Recuerdo que alguien me dijo una vez que olvidar, a veces, es imprescindible para poder seguir hacia adelante. Es verdad que no hacerlo también, pues ya se sabe que quien no conoce su pasado está condenado a repetirlo. Pero para olvidar nos encontramos con el disyuntiva de cómo echamos la mirada hacia atrás, pues toda memoria está construida por recuerdos y olvidos, dramas, emociones…A fin de cuentas nuestras vidas discurren sobre el ligero filo de un hilo en busca del equilibrio entre el olvido y la memoria. También es cierto que el recuerdo vive en nosotros bajo la sombra subjetiva, ya que no hay dos recuerdos iguales a pesar de que dos personas los hayan experimentado de forma similar. Sin embargo, lo verdaderamente relevante es saber olvidar para quedarnos con el buen recuerdo, con el más satisfactorio, pese a que siempre hayamos asumido que el olvido es una condena, ya que el hecho de permanecer es lo óptimo aunque sea mediante el recuerdo, pues siempre tendremos una historia que construir y que recordar y ello no será posible sin la memoria que siempre ha dado fe y, de alguna manera, ha ejercido como notario; un notario que en ocasiones ha abierto las puertas de la interpretación.

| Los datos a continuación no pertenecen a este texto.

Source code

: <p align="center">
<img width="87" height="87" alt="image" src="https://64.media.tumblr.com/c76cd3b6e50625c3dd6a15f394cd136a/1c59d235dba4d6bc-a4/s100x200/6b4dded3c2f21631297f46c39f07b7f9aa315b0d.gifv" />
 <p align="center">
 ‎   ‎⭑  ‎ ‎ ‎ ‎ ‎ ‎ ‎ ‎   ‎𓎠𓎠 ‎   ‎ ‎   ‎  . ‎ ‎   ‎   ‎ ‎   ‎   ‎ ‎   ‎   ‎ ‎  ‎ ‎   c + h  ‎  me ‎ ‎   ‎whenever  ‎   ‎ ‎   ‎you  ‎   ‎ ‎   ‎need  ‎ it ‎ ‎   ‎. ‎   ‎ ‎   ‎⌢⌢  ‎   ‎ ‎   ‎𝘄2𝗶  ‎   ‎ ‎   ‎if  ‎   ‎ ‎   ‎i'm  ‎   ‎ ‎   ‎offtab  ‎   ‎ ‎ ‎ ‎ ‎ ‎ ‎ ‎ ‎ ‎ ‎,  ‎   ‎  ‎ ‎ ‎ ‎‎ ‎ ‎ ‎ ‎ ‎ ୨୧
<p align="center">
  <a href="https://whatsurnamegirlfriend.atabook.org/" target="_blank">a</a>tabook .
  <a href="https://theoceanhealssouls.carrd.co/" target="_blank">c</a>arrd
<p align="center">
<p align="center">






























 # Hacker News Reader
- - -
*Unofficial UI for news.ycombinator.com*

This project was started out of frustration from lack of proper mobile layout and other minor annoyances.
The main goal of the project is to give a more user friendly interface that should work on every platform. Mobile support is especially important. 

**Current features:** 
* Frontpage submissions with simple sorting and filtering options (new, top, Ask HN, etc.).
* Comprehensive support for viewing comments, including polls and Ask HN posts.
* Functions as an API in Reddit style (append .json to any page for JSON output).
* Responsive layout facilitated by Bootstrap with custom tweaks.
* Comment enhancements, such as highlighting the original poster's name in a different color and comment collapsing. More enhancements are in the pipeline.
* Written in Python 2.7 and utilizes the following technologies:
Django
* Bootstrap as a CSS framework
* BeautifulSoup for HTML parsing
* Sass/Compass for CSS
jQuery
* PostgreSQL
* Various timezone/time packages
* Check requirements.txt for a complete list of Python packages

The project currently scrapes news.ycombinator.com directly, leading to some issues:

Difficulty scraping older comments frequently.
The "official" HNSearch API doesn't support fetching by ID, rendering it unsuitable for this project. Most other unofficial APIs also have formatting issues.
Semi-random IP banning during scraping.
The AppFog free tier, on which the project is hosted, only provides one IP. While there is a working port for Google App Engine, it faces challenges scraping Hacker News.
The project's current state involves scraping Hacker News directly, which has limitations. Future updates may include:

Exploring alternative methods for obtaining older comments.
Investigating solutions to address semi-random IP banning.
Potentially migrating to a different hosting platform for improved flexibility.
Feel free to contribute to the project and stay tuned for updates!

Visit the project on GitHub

A lo largo de nuestros días nos encontramos con costumbres que se dejan olvidar y muchas veces nos hemos planteado el reto de recuperarlas, aunque sea con pocos datos, oficios que el tiempo se ha llevado en su mochila y apenas quedan en las espontáneas tertulias que entretienen el tiempo de lugareños y en los enriquecedores contenidos de las crónicas rurales en las que tampoco se ausentan las mentiras y bulos colectivos que fabrican el olvido. Las actividades desaparecidas han arrastrado con numerosos objetos perdidos en lugares olvidados, objetos y enseres que nadie quiere reclamar o que se reivindican y no se encuentran.
Esos extintos oficios han perdido su uso por culpa de la tecnología y de los avances científicos; es la otra cara del progreso y del paso del tiempo que junto a los adelantos de la ciencia han desterrado al olvido a profesiones y ocupaciones que antaño fueron esenciales en la vida de nuestros antepasados. Conforman una legión de empleos que con mayor o menor suerte habitan en la memoria de quienes se beneficiaron de ellos. En la quebradiza memoria de quien suscribe se vislumbra la imagen tiznada de Paco, el viejo carbonero de mi urbano barrio nazarí, quien junto a su mujer, Concha, regentaban la última carbonería que hubo en la ciudad, y que todos los días distribuía el carbón por las casas para las cocinas, las estufas y braseros de picón, aquella rudimentaria pero eficiente calefacción que tanto sabañón evitó. Cómo no recordar al lechero que ordeñaba sus cabras y vacas al alba para repartir después le leche en las lecherías o por las casas, a gusto del consumidor, desde un cuartillo hasta lo que se pidiera.
En noches interminables de estudio rememoro el grito de ¡serenoooo!, tras el pitido del silbato que acompañaba a Félix, el sereno de mi distrito, o presiento el tintineo del manojo de llaves de Federico, el sereno madrileño que, chuzo en mano, acudía presto a abrir el inmenso portal de mi residencia universitaria en la capitalina calle de Bravo Murillo. Y cómo olvidar los sencillos y expresivos pregones municipales, a toque de trompetilla y redoblante, que con insuperable maestría ofrecía en mi pueblo Tomás Martínez Castaños, “El Tío Tomás”, pregonero y jefe de municipales. Los materiales sintéticos sepultaron los colchones de lana y con ellos a los colchoneros, quienes, de pueblo en pueblo, vareaban la lana apelmazada. Las compañías de envío de mercancía y los servicios de Correos sustituyeron a los efectivos recaderos, y tres cuartos de lo mismo ha sucedido, por diversos motivos, con los arrieros, carreteros, molineros o bañeros, los actuales socorristas de nuestras playas.
La memoria sonora es más sólida y reciente cuando aún, de tarde en tarde, me tropiezo en cualquier esquina de mi pueblo con el exclusivo reclamo de ¡el afilaoooorrr!, cuyo chiflo se amplifica ahora por medio del megáfono que ha adaptado a su motocicleta, pero ya no goza de tan humana sonoridad. Sólo son algunos de los oficios y costumbres que el tiempo ha destinado a ser olvidos de la memoria.